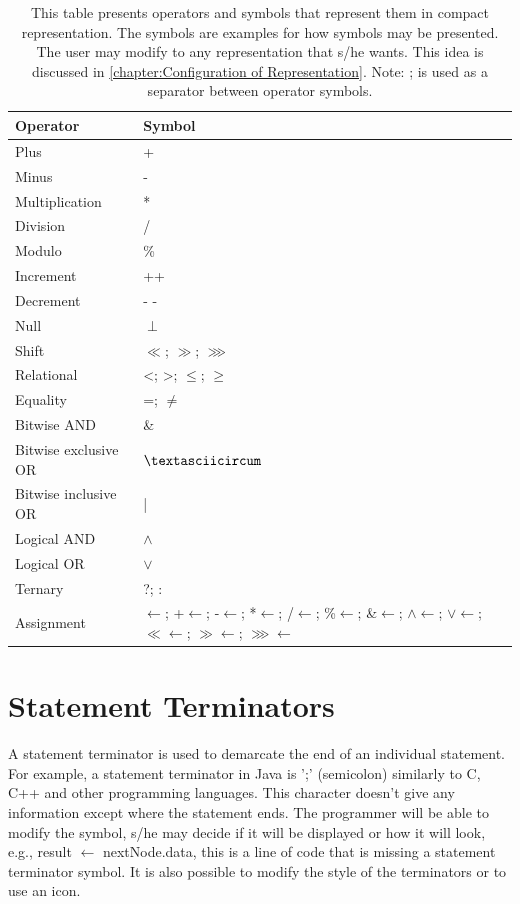 \begin{table}[H]
	\centering
	\begin{tabular}{|l|l|}
		\hline
		{\bf Operator} & {\bf Symbol} \\ \hline
		Plus & + \\ \hline
		Minus & - \\ \hline
		Multiplication & * \\ \hline
		Division & / \\ \hline
		Modulo & \% \\ \hline
		Increment & ++ \\ \hline
		Decrement & - - \\ \hline
		Null & $ \perp $ \\ \hline
		Shift & $ \ll $; $ \gg $; $ \ggg $ \\ \hline
		Relational & <; >; $ \leq $; $ \geq $ \\ \hline
		Equality & =; $ \neq $ \\ \hline
		Bitwise AND & \& \\ \hline
		Bitwise exclusive OR & $ \textasciicircum $ \\ \hline
		Bitwise inclusive OR & | \\ \hline
		Logical AND & $ \wedge $  \\ \hline
		Logical OR & $ \vee $  \\ \hline
		Ternary & ?; : \\ \hline
		Assignment & $ \longleftarrow $; +$ \longleftarrow $; -$ \longleftarrow $; *$ \longleftarrow $; /$ \longleftarrow $; \%$ \longleftarrow $; \&$ \longleftarrow $; $ \wedge $$ \longleftarrow $; $ \vee $$ \longleftarrow $; $ \ll $$ \longleftarrow $; $ \gg $$ \longleftarrow $; $ \ggg $$ \longleftarrow $\\ \hline
	\end{tabular}
	\caption{This table presents operators and symbols that represent them in compact representation. The symbols are examples for how symbols may be presented. The user may modify to any representation that s/he wants. This idea is discussed in \autoref{chapter:Configuration of Representation}. Note: ; is used as a separator between operator symbols.}
	\label{tab12}
\end{table}
\section{Statement Terminators}
A statement terminator is used to demarcate the end of an individual statement. For example, a statement terminator in Java is ';' (semicolon) similarly to C, C++ and other programming languages. This character doesn't give any information except where the statement ends. The programmer will be able to modify the symbol, s/he may decide if it will be displayed or how it will look, e.g., result $ \longleftarrow $ nextNode.data, this is a line of code that is missing a statement terminator symbol. It is also possible to modify the style of the terminators or to use an icon.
+ + +
Brief
Locate "Minus & - \\ \hline" in the data above. Then repeat, exactly, its line and each line after it through the last, adding nothing.

Exercise answer
		Minus & - \\ \hline
		Multiplication & * \\ \hline
		Division & / \\ \hline
		Modulo & \% \\ \hline
		Increment & ++ \\ \hline
		Decrement & - - \\ \hline
		Null & $ \perp $ \\ \hline
		Shift & $ \ll $; $ \gg $; $ \ggg $ \\ \hline
		Relational & <; >; $ \leq $; $ \geq $ \\ \hline
		Equality & =; $ \neq $ \\ \hline
		Bitwise AND & \& \\ \hline
		Bitwise exclusive OR & $ \textasciicircum $ \\ \hline
		Bitwise inclusive OR & | \\ \hline
		Logical AND & $ \wedge $  \\ \hline
		Logical OR & $ \vee $  \\ \hline
		Ternary & ?; : \\ \hline
		Assignment & $ \longleftarrow $; +$ \longleftarrow $; -$ \longleftarrow $; *$ \longleftarrow $; /$ \longleftarrow $; \%$ \longleftarrow $; \&$ \longleftarrow $; $ \wedge $$ \longleftarrow $; $ \vee $$ \longleftarrow $; $ \ll $$ \longleftarrow $; $ \gg $$ \longleftarrow $; $ \ggg $$ \longleftarrow $\\ \hline
	\end{tabular}
	\caption{This table presents operators and symbols that represent them in compact representation. The symbols are examples for how symbols may be presented. The user may modify to any representation that s/he wants. This idea is discussed in \autoref{chapter:Configuration of Representation}. Note: ; is used as a separator between operator symbols.}
	\label{tab12}
\end{table}
\section{Statement Terminators}
A statement terminator is used to demarcate the end of an individual statement. For example, a statement terminator in Java is ';' (semicolon) similarly to C, C++ and other programming languages. This character doesn't give any information except where the statement ends. The programmer will be able to modify the symbol, s/he may decide if it will be displayed or how it will look, e.g., result $ \longleftarrow $ nextNode.data, this is a line of code that is missing a statement terminator symbol. It is also possible to modify the style of the terminators or to use an icon.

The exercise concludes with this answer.